### What you have to do
Lines before the one containing "Index = 99;" are left out; output the rest of the data exactly, through the final line.

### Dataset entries
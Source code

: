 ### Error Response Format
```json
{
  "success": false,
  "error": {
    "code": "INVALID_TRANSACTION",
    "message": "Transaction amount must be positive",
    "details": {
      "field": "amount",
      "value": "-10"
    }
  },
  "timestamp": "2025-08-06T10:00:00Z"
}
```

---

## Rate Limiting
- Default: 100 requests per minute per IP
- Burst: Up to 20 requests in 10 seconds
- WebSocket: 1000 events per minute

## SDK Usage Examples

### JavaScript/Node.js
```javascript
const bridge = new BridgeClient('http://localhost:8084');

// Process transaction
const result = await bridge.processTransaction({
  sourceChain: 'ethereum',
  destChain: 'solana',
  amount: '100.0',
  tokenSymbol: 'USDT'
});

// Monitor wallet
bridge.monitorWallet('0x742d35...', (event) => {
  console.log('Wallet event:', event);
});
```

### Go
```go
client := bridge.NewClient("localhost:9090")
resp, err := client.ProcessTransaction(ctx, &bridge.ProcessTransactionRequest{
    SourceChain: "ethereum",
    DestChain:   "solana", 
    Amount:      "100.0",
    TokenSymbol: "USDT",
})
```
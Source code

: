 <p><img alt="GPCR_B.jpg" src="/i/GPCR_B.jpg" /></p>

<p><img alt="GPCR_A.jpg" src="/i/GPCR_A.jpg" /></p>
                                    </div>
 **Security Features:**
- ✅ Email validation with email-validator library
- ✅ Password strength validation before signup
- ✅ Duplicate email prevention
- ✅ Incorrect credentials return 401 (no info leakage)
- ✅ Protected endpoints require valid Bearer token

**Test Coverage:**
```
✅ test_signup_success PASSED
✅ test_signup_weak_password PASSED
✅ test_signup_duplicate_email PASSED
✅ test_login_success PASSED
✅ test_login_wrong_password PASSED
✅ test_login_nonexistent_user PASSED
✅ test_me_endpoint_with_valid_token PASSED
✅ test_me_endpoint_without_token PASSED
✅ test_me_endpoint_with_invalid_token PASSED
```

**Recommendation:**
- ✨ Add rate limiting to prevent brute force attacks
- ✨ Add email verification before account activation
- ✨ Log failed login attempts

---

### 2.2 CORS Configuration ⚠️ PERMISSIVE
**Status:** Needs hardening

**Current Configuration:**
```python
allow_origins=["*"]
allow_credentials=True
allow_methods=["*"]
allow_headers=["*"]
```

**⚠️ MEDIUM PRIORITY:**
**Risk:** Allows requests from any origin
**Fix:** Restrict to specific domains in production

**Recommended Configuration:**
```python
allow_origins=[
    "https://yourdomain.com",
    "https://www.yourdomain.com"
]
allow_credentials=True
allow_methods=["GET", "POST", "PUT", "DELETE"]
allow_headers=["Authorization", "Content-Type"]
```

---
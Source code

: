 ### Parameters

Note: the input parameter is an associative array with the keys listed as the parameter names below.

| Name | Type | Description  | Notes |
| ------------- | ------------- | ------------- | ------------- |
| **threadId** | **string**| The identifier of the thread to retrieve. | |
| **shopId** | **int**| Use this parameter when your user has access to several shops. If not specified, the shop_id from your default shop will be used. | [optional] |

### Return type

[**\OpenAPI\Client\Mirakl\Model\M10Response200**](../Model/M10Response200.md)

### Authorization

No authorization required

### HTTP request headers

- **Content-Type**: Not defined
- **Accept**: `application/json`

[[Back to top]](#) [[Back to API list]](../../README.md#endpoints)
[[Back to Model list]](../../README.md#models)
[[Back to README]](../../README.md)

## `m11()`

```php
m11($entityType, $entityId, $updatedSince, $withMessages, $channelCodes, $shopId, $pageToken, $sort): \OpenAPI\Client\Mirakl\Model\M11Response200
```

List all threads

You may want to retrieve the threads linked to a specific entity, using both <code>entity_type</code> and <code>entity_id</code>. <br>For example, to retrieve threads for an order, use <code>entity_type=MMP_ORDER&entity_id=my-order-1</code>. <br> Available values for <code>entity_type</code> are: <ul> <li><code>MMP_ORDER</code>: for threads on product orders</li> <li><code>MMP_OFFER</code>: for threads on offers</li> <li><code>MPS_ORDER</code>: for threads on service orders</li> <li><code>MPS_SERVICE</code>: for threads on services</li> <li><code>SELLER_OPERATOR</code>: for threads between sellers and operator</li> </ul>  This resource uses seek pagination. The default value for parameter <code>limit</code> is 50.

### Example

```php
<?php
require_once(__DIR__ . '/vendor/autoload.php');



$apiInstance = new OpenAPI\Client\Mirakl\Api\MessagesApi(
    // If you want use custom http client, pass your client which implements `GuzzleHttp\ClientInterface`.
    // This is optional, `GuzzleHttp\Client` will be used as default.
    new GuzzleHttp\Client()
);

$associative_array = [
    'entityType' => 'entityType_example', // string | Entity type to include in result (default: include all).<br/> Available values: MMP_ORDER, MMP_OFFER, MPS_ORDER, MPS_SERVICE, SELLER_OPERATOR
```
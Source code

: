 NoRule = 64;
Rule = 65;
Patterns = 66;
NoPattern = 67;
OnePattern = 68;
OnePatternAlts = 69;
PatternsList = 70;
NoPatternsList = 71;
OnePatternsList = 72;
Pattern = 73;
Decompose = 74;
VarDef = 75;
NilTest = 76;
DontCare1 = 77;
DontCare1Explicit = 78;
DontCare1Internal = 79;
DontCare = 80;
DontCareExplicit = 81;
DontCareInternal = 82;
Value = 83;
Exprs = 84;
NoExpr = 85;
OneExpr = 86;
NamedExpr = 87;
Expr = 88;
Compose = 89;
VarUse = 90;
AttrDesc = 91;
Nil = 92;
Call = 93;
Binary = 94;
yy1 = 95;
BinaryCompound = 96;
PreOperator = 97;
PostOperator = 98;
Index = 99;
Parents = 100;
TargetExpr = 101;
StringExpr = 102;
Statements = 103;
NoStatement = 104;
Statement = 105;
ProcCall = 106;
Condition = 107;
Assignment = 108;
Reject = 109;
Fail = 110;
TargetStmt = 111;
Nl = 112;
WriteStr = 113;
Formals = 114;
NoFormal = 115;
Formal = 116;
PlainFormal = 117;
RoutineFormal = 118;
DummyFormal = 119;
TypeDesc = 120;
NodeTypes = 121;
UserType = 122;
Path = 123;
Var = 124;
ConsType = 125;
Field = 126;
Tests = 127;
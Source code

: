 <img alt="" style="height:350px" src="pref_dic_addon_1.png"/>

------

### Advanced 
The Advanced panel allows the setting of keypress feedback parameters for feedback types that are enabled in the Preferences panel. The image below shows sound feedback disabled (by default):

### Finished exercise
Index = 99;
Parents = 100;
TargetExpr = 101;
StringExpr = 102;
Statements = 103;
NoStatement = 104;
Statement = 105;
ProcCall = 106;
Condition = 107;
Assignment = 108;
Reject = 109;
Fail = 110;
TargetStmt = 111;
Nl = 112;
WriteStr = 113;
Formals = 114;
NoFormal = 115;
Formal = 116;
PlainFormal = 117;
RoutineFormal = 118;
DummyFormal = 119;
TypeDesc = 120;
NodeTypes = 121;
UserType = 122;
Path = 123;
Var = 124;
ConsType = 125;
Field = 126;
Tests = 127;
Source code

: <img alt="" style="height:350px" src="pref_dic_addon_1.png"/>

------

### Advanced 
The Advanced panel allows the setting of keypress feedback parameters for feedback types that are enabled in the Preferences panel. The image below shows sound feedback disabled (by default):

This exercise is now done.